Ele explica que foi um processo constantemente aprimorado ao longo dos anos o que hoje permite a detecção eficaz de tentativas de fraudes.
“Numa reunião recente da Cisac (a Confederação das Sociedades de Autores e Compositores), houve um grande debate sobre iniciativas de cada sociedade para combater o problema. Também pedimos a colaboração constante dos provedores digitais, as plataformas de streaming, por exemplo. Toda hora sobe-se ali uma versão não autorizada, um fonograma sem autorização, um fonograma copiado de outro… Tudo isso é fraude. As plataformas têm ferramentas cada vez melhores para detectar isso. Mas não baixamos a guarda do lado de cá. Temos um grupo dentro da UBC integrado por mim e por membros dos times de Tecnologia, Cadastro e Atendimento para olhar isso com lupa e ver se o sistema está forte o suficiente para não deixar as fraudes passarem”, completa Geovane.

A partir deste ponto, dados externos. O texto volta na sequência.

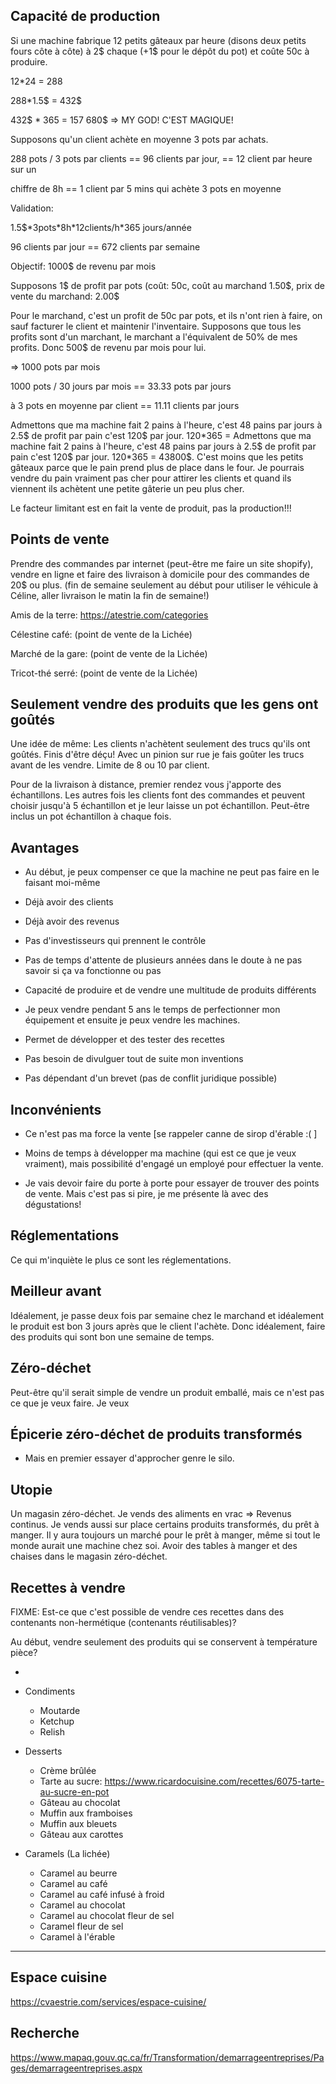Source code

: Capacité de production
----------------------

Si une machine fabrique 12 petits gâteaux par heure (disons deux petits
fours côte à côte) à 2\$ chaque (+1\$ pour le dépôt du pot) et coûte 50c
à produire.

12\*24 = 288

288\*1.5\$ = 432\$

432\$ \* 365 = 157 680\$ =&gt; MY GOD! C'EST MAGIQUE!

Supposons qu'un client achète en moyenne 3 pots par achats.

288 pots / 3 pots par clients == 96 clients par jour, == 12 client par
heure sur un

chiffre de 8h == 1 client par 5 mins qui achète 3 pots en moyenne

Validation:

1.5\$\*3pots\*8h\*12clients/h\*365 jours/année

96 clients par jour == 672 clients par semaine

Objectif: 1000\$ de revenu par mois

Supposons 1\$ de profit par pots (coût: 50c, coût au marchand 1.50\$,
prix de vente du marchand: 2.00\$

Pour le marchand, c'est un profit de 50c par pots, et ils n'ont rien à
faire, on sauf facturer le client et maintenir l'inventaire. Supposons
que tous les profits sont d'un marchant, le marchant a l'équivalent de
50% de mes profits. Donc 500\$ de revenu par mois pour lui.

=&gt; 1000 pots par mois

1000 pots / 30 jours par mois == 33.33 pots par jours

à 3 pots en moyenne par client == 11.11 clients par jours

Admettons que ma machine fait 2 pains à l'heure, c'est 48 pains par
jours à 2.5\$ de profit par pain c'est 120\$ par jour. 120\*365 = <span
id="anchor"></span>Admettons que ma machine fait 2 pains à l'heure,
c'est 48 pains par jours à 2.5\$ de profit par pain c'est 120\$ par
jour. 120\*365 = 43800\$. C'est moins que les petits gâteaux parce que
le pain prend plus de place dans le four. Je pourrais vendre du pain
vraiment pas cher pour attirer les clients et quand ils viennent ils
achètent une petite gâterie un peu plus cher.

Le facteur limitant est en fait la vente de produit, pas la
production!!!

Points de vente
---------------

Prendre des commandes par internet (peut-être me faire un site shopify),
vendre en ligne et faire des livraison à domicile pour des commandes de
20\$ ou plus. (fin de semaine seulement au début pour utiliser le
véhicule à Céline, aller livraison le matin la fin de semaine!)

Amis de la terre: https://atestrie.com/categories

Célestine café: (point de vente de la Lichée)

Marché de la gare: (point de vente de la Lichée)

Tricot-thé serré: (point de vente de la Lichée)

Seulement vendre des produits que les gens ont goûtés
-----------------------------------------------------

Une idée de même: Les clients n'achètent seulement des trucs qu'ils ont
goûtés. Finis d'être déçu! Avec un pinion sur rue je fais goûter les
trucs avant de les vendre. Limite de 8 ou 10 par client.

Pour de la livraison à distance, premier rendez vous j'apporte des
échantillons. Les autres fois les clients font des commandes et peuvent
choisir jusqu'à 5 échantillon et je leur laisse un pot échantillon.
Peut-être inclus un pot échantillon à chaque fois.

Avantages
---------

- Au début, je peux compenser ce que la machine ne peut pas faire en le
faisant moi-même

- Déjà avoir des clients

- Déjà avoir des revenus

- Pas d'investisseurs qui prennent le contrôle

- Pas de temps d'attente de plusieurs années dans le doute à ne pas
savoir si ça va fonctionne ou pas

- Capacité de produire et de vendre une multitude de produits différents

- Je peux vendre pendant 5 ans le temps de perfectionner mon équipement
et ensuite je peux vendre les machines.

- Permet de développer et des tester des recettes

- Pas besoin de divulguer tout de suite mon inventions

- Pas dépendant d'un brevet (pas de conflit juridique possible)

Inconvénients
-------------

- Ce n'est pas ma force la vente \[se rappeler canne de sirop d'érable
:( \]

- Moins de temps à développer ma machine (qui est ce que je veux
vraiment), mais possibilité d'engagé un employé pour effectuer la vente.

- Je vais devoir faire du porte à porte pour essayer de trouver des
points de vente. Mais c'est pas si pire, je me présente là avec des
dégustations!

Réglementations
---------------

Ce qui m'inquiète le plus ce sont les réglementations.

Meilleur avant
--------------

Idéalement, je passe deux fois par semaine chez le marchand et
idéalement le produit est bon 3 jours après que le client l'achète. Donc
idéalement, faire des produits qui sont bon une semaine de temps.

Zéro-déchet
-----------

Peut-être qu'il serait simple de vendre un produit emballé, mais ce
n'est pas ce que je veux faire. Je veux

Épicerie zéro-déchet de produits transformés
--------------------------------------------

- Mais en premier essayer d'approcher genre le silo.

Utopie
------

Un magasin zéro-déchet. Je vends des aliments en vrac =&gt; Revenus
continus. Je vends aussi sur place certains produits transformés, du
prêt à manger. Il y aura toujours un marché pour le prêt à manger, même
si tout le monde aurait une machine chez soi. Avoir des tables à manger
et des chaises dans le magasin zéro-déchet.

Recettes à vendre
-----------------

FIXME: Est-ce que c'est possible de vendre ces recettes dans des
contenants non-hermétique (contenants réutilisables)?

Au début, vendre seulement des produits qui se conservent à température
pièce?

-   
-   Condiments

    -   Moutarde
    -   Ketchup
    -   Relish
-   Desserts

    -   Crème brûlée
    -   Tarte au sucre:
        https://www.ricardocuisine.com/recettes/6075-tarte-au-sucre-en-pot
    -   Gâteau au chocolat
    -   Muffin aux framboises
    -   Muffin aux bleuets
    -   Gâteau aux carottes
-   Caramels (La lichée)

    -   Caramel au beurre
    -   Caramel au café
    -   Caramel au café infusé à froid
    -   Caramel au chocolat
    -   Caramel au chocolat fleur de sel
    -   Caramel fleur de sel
    -   Caramel à l'érable

****

Espace cuisine
--------------

https://cvaestrie.com/services/espace-cuisine/

**Recherche**
-------------

https://www.mapaq.gouv.qc.ca/fr/Transformation/demarrageentreprises/Pages/demarrageentreprises.aspx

Representante da UBC em Campo Grande, Bruna Campos, afirma que a preocupação chegou também a muitos associados e seguidores das suas redes sociais, onde ela produz frequentemente conteúdos informativos sobre o sistema de gestão coletiva. Entre as queixas que ela vem recebendo, destaca-se acima de todas a atuação abusiva de empresas que se apresentam como editoras — sem trabalhar a música e fazê-la render mais para o associado como fazem as editoras de verdade — e registram a si mesmas como cotitulares da música do artista.
“Essas empresas cobram do artista para registrar a obra e o fonograma, quando não há taxa nenhuma. E ainda se colocam como titulares, como produtores fonográficos. Não fazem trabalho de divulgação, não atuam como selo, não tentam conseguir sincronizações dessas músicas num filme, numa propaganda, e ainda ficam com 41,7% dos direitos. É muito absurdo. Estamos monitorando tudo isso e atuando para impedir os abusos”, ela diz.
Outra fraude que ela diz ter detectado envolve um crime: usar um fonograma alheio como próprio.
“Recebi denúncia pelo Instagram que alguns criminosos estão cometendo esta fraude: ouvem no YouTube ou no streaming uma faixa, fazem download e sobem de novo através de uma agregadora mudando o título, inventando um intérprete, um produtor… Inventam tudo. As agregadoras não têm como checar cada faixa que sobem, dado o imenso volume.”
Num dos conteúdos que Bruna subiu ao Instagram, ela se dirigiu em linguagem bem clara aos artistas, explicando isso:
“Só pra você ter uma ideia, tem gente que cadastra música famosa do Roberto Carlos como sendo sua. E isso acontece DIARIAMENTE. ‘Mas um sistema moderno não detectaria isso automaticamente?. Sim, mas os fraudadores não estão pra brincadeira… mudam trechos do título, incluem-se na autoria e removem o autor verdadeiro… é um trabalho insano!”
Segundo ela, foi a necessidade de reforçar as equipes de checagem manual que tornou o processo de novas filiações mais lento em praticamente todas as sociedades de gestão coletiva brasileiras:
“Uma grande parte do pessoal interno está trabalhando em checagem porque a internet abriu uma oportunidade gigante pra quem viu na desonestidade fonomecânica uma mina de ouro.”
Justamente por isso a gestão coletiva tem anunciado colaborações e investimento maciço em sistemas e novos métodos. Tudo para se antecipar e impedir que o justo dinheiro dos criadores verdadeiros vá parar nas mãos de fraudadores.